- _How to complete this task_: Lines before the one containing "records are modified." are left out; copy that line and every later line through the end of the data exactly.

- _Dataset records_:
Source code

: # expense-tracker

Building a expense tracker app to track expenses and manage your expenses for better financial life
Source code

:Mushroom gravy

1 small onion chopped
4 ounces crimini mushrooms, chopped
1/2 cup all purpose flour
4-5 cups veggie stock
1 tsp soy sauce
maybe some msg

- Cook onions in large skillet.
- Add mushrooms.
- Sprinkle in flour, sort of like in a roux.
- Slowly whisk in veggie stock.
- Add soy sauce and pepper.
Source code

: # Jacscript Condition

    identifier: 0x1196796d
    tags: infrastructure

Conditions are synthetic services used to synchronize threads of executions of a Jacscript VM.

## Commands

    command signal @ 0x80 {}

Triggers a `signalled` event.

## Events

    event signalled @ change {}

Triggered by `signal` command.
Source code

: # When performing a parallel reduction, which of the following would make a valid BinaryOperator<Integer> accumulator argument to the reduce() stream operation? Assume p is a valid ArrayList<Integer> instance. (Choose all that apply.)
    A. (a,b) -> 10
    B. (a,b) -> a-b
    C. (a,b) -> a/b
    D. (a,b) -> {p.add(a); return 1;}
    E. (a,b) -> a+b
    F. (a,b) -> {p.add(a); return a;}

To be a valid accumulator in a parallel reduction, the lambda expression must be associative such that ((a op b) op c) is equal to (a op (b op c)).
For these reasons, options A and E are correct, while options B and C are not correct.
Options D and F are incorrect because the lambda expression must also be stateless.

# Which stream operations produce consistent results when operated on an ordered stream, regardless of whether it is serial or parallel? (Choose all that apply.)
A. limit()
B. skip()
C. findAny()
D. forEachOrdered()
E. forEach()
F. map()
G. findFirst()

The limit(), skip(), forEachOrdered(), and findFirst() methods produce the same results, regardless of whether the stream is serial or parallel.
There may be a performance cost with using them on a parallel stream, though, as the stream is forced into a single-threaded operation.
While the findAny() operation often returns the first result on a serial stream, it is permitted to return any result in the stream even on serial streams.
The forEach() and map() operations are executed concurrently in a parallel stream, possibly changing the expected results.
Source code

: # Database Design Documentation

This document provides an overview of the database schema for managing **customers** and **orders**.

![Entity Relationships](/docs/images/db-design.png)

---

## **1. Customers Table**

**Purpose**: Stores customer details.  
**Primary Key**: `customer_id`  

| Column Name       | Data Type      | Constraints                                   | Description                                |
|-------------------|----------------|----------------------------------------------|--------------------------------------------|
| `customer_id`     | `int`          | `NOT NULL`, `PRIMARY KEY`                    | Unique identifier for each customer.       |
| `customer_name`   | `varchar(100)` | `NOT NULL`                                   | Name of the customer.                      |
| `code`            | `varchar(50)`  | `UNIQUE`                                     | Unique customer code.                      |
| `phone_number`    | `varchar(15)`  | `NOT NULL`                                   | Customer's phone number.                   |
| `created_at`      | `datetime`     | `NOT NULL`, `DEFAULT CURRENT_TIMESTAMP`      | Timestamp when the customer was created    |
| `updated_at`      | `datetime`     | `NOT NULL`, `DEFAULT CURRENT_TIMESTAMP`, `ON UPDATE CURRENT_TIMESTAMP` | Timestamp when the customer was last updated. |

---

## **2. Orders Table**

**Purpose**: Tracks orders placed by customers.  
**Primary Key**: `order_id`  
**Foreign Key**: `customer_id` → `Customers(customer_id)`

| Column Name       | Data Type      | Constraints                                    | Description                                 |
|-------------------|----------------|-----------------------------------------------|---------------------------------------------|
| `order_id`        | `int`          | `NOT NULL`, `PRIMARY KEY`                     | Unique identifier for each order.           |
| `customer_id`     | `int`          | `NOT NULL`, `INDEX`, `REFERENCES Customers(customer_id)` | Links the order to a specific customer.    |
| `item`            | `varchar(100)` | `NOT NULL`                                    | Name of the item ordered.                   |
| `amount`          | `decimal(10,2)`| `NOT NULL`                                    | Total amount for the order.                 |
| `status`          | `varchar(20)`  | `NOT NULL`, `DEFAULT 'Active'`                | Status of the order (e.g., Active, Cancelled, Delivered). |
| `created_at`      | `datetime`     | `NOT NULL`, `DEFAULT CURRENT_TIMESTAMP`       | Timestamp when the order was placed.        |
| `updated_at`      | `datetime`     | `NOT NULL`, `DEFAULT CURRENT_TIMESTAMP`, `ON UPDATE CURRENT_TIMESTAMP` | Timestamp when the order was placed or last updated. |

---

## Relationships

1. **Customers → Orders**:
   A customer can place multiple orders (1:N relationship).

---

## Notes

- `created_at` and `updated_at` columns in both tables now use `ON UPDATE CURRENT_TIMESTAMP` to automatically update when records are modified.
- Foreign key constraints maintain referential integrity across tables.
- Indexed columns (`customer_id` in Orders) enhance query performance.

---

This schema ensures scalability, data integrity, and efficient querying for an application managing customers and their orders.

- _Task answer_:
- `created_at` and `updated_at` columns in both tables now use `ON UPDATE CURRENT_TIMESTAMP` to automatically update when records are modified.
- Foreign key constraints maintain referential integrity across tables.
- Indexed columns (`customer_id` in Orders) enhance query performance.

---

This schema ensures scalability, data integrity, and efficient querying for an application managing customers and their orders.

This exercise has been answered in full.